Saved data entries:

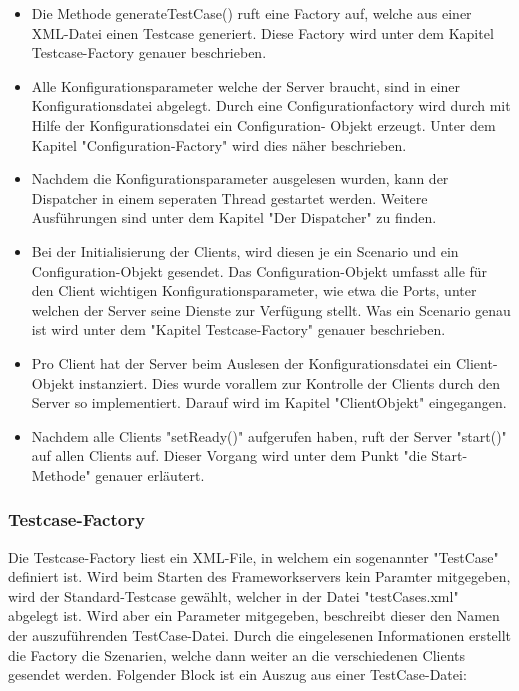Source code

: \begin{itemize}
\item Die Methode generateTestCase() ruft eine Factory auf, welche aus einer XML-Datei einen Testcase generiert. Diese Factory wird unter dem Ka\-pi\-tel Testcase-Factory genauer be\-schrie\-ben.
\item Alle Konfigurationsparameter welche der Server braucht, sind in einer Konfigurations\-datei ab\-ge\-legt. Durch eine Configurationfactory wird durch mit Hilfe der Konfig\-urationsdatei ein Configuration- Objekt er\-zeugt. Unter dem Kapi\-tel "Configuration-Factory" wird dies näher beschrieben.
\item Nachdem die Konfigurationsparameter ausgelesen wurden, kann der Dis\-patcher in einem seper\-aten Thread ge\-startet werden. Weitere Aus\-füh\-run\-gen sind unter dem Kapitel "Der Dispatcher" zu finden.
\item Bei der Initialisierung der Clients, wird diesen je ein Scenario und ein Configuration-Objekt gesendet. Das Configuration-Objekt umfasst alle für den Client wichtigen Konfigurationsparameter, wie etwa die Ports, unter welchen der Server seine Dienste zur Verfügung stellt. Was ein Scenario genau ist wird unter dem "Kapitel Testcase-Factory" genauer beschrieben.
\item Pro Client hat der Server beim Auslesen der Konfigurationsdatei ein Client-Objekt instanziert. Dies wurde voral\-lem zur Kon\-trol\-le der Cli\-ents durch den Server so implementiert. Darauf wird im Kapitel "ClientObjekt" eingegangen.
\item Nachdem alle Clients "setReady()" aufgerufen haben, ruft der Server "start()" auf allen Clients auf. Dieser Vorgang wird unter dem Punkt "die Start-Methode" genauer erläutert.
\end{itemize}

\subsubsection{Testcase-Factory}
\label{sec:testCaseFactory}
Die Testcase-Factory liest ein XML-File, in welchem ein sogenannter "TestCase" definiert ist. Wird beim Starten des Frameworkservers kein Paramter mitgegeben, wird der Standard-Testcase gewählt, welcher in der Datei "testCases.xml" abgelegt ist. Wird aber ein Parameter mitgegeben, beschreibt dieser den Namen der auszuführenden TestCase-Datei.\newline
Durch die ein\-ge\-lesenen In\-for\-ma\-tio\-nen er\-stellt die Fac\-tory die Szena\-rien, wel\-che dann wei\-ter an die ver\-schie\-denen Clients ge\-sendet werden. Folgender Block ist ein Auszug aus einer TestCase-Datei:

**Required work**: Every line above that includes the word "Configuration" must appear in the answer.

**Your solution**:
\item Alle Konfigurationsparameter welche der Server braucht, sind in einer Konfigurations\-datei ab\-ge\-legt. Durch eine Configurationfactory wird durch mit Hilfe der Konfig\-urationsdatei ein Configuration- Objekt er\-zeugt. Unter dem Kapi\-tel "Configuration-Factory" wird dies näher beschrieben.
\item Bei der Initialisierung der Clients, wird diesen je ein Scenario und ein Configuration-Objekt gesendet. Das Configuration-Objekt umfasst alle für den Client wichtigen Konfigurationsparameter, wie etwa die Ports, unter welchen der Server seine Dienste zur Verfügung stellt. Was ein Scenario genau ist wird unter dem "Kapitel Testcase-Factory" genauer beschrieben.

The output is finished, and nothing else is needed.